Next we need to calculate the k^th iteration conditional expectation of the logarithm likelihood function

\ln L_{C} (ψ)

, which can be calculated as follows:

Q (ψ | ψ^{(k)}) = Q_{1} (w | ψ^{(k)}) + Q_{2} (υ | ψ^{(k)}) + Q_{3} (y, Σ | ψ^{(k)}),

(5)

where Q₁, Q₂ and Q₃ are respectively written as follows:

\begin{matrix} Q_{1} (w | ψ^{(k)}) = \sum_{j = 1}^{N} \sum_{i = 1}^{M} τ_{i j}^{(k)} \ln w_{i j} \\ Q_{2} (υ | ψ^{(k)}) = \sum_{j = 1}^{N} \sum_{i = 1}^{M} τ_{i j}^{(k)} (- \ln Γ (\frac{υ_{i}}{2}) + \frac{υ_{i}}{2} \ln (\frac{υ_{i}}{2}) + \frac{υ_{i}}{2} {\sum_{j = 1}^{N} (\ln u_{i j}^{(k)} - u_{i j}^{(k)}) + γ (\frac{υ_{i}^{(k)} + D}{2}) - \ln (\frac{υ_{i}^{(k)} + D}{2})}) \\ Q_{3} (y, Σ_{i} | ψ^{(k)}) = \sum_{j = 1}^{N} \sum_{i = 1}^{M} τ_{i j}^{(k)} (- \frac{D}{2} \ln (2 π) - \frac{1}{2} \ln | Σ_{i} | + \frac{D}{2} \ln u_{i j}^{(k)} - \frac{u_{i j}^{(k)} {‖ x_{j} - y_{i} ‖}^{2}}{2 Σ_{i}}) \end{matrix},

with the gamma in Q₂ that denotes the Digamma function, and the u_ij^(k) in Q₃ that represents the conditional expectation about additional missing data in the complete-data; it can be written as:

u_{i j}^{(k)} = \frac{υ_{i}^{(k)} + D}{υ_{i}^{(k)} + D (x_{j}, y_{i}^{(k)}; Σ_{i}^{(k)})},

(6)

In addition, we use the displacement function ρ to denote the non-rigid transformation in the point set: X = T(Y, ρ) = Y + ρ(Y), and add the regularization term φ(ρ) to the Q₃, which can enforce the smoothness of the displacement function in the alignment of two point sets.

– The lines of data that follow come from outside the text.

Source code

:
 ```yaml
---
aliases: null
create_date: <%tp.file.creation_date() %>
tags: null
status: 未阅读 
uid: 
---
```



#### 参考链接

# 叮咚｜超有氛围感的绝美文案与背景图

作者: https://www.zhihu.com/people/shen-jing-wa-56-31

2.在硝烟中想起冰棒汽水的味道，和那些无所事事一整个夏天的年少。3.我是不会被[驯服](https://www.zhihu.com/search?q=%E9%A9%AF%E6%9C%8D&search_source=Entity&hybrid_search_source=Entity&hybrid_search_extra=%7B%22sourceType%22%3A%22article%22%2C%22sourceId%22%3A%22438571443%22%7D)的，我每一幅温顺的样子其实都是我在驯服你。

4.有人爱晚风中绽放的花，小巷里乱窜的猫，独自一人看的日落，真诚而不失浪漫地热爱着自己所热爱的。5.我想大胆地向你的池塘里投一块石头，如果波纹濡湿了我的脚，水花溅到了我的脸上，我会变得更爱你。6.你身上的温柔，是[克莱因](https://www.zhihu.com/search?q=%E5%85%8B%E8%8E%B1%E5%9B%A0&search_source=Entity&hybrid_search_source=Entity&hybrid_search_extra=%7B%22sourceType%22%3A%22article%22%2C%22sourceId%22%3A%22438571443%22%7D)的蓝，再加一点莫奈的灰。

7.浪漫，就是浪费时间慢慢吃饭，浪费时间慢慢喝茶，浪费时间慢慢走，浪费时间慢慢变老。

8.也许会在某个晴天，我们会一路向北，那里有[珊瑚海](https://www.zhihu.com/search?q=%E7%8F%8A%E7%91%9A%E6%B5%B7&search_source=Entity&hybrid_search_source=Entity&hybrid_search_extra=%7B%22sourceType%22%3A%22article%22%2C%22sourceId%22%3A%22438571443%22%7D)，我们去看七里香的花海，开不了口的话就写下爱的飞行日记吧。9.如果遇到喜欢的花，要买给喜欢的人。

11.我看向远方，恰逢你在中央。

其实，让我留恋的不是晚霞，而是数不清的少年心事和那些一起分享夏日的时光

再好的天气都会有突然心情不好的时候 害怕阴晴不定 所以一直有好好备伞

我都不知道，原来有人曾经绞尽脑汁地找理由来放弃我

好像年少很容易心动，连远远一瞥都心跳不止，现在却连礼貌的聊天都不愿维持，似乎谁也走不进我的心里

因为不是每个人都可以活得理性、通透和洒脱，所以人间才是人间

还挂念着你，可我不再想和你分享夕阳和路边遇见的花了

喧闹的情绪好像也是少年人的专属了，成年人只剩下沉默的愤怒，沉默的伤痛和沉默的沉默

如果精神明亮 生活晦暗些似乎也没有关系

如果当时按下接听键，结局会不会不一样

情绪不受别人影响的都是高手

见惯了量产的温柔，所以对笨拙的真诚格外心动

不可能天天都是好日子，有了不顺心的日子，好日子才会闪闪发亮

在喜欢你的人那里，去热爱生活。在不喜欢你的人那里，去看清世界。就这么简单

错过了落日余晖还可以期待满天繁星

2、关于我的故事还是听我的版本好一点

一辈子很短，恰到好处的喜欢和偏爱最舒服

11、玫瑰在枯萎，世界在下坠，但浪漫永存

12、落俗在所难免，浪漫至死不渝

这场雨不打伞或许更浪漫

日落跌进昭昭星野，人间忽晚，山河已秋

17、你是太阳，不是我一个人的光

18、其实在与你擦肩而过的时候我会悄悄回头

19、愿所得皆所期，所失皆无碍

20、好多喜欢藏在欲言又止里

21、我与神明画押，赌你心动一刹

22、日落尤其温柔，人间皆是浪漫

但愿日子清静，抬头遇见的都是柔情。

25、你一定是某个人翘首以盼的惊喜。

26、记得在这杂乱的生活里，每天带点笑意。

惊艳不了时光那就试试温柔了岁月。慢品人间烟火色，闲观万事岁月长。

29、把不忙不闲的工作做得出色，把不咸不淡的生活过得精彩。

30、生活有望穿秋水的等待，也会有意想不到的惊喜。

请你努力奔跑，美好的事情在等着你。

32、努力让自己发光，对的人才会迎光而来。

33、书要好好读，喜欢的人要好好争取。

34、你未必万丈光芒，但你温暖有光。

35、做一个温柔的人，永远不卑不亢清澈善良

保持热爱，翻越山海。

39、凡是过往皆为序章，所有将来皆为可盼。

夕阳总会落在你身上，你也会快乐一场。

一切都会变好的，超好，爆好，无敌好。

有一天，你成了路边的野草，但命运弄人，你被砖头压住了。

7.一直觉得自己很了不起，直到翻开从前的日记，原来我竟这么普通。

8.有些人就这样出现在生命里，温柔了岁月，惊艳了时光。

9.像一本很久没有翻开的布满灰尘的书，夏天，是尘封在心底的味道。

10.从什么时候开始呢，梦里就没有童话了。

So this Q₃ term can be rewritten as:

{\tilde{Q}}_{3} = Q_{3} (ρ, Σ_{i}^{(k + 1)} | ψ^{(k)}) + \frac{λ}{2} φ (ρ),

(7)

where λ is the regularization parameter and controlling the trade-off of two terms in Equation (7). By reproducing Kernel Hilbert Space and Fourier transformation, the displacement function ρ can be denoted as:

ρ (y_{j}) = \sum_{i = 1}^{M} h_{i} G (y_{i}, y_{j}), G (y_{i}, y_{j}) = e^{- \frac{1}{2} {‖ \frac{y_{i} - y_{j}}{β} ‖}^{2}},

(8)

where G is a Gaussian kernel matrix, β determines the width of the smoothing Gaussian filter, and the Equation (8) can be conveniently denoted in matrix form as: ρ(Y) = GH, where H_M_×D = (h₁, …, h_M) is a matrix of coefficients. Thus, the Equation (7) can be expanded in the following matrix form:

{\tilde{Q}}_{3} = \sum_{j = 1}^{N} \sum_{i = 1}^{M} τ_{i j}^{(k)} (- \frac{D}{2} \ln (2 π) - \frac{1}{2} \ln | Σ_{i} | + \frac{D}{2} \ln u_{i j}^{(k)} - \frac{u_{i j}^{(k)} {‖ x_{j} - y_{i} ‖}^{2}}{2 Σ_{i}}) + \frac{λ}{2} t r ({(H^{T})}^{(k)} G H^{(k)}),

(9)

M-step: On the M-step at the (k + 1)^th iteration of the EM algorithm, considering that Q₁, Q₂ and Q₃ in Equation (5) can be computed independently of each other, thus the maximization of the objective function Q₁, Q₂ and Q₃ with respect to the parameters w, υ, ∑, ρ can be operated separately. The mixing proportion for SMM is updated by our consideration of the first term Q₁. Given the feature descriptors in Section 2.1, it can obtain the coarse correspondences Ω between the point sets X and Y. For an observation data x_j, we define ι (0 ≤ ι ≤1) as a confidence by IDSC feature matching, and then the mixing proportion w_ij by incorporating the local structures among neighboring points can be updated by the following rule:

w_{i j}^{(k + 1)} = {\begin{matrix} \sum_{j = 1}^{N} \frac{τ_{i j}^{(k)}}{N}, \exists (x_{j} \to y_{i}) \in Ω \\ ι, \exists (x_{j} \to y_{i}) \in Ω \end{matrix},

(10)

If observation data x_j does not have a corresponding point y_i in the label Ω, the mixing proportion w_ij^(k+1) is given by the average of the posterior probabilities

τ_{i j}^{(k)}

of the SMM component membership. If the observation datum x_j corresponds to the centroid point y_i in the label Ω, the w_ij^(k+1) is given by a constant confidence ι.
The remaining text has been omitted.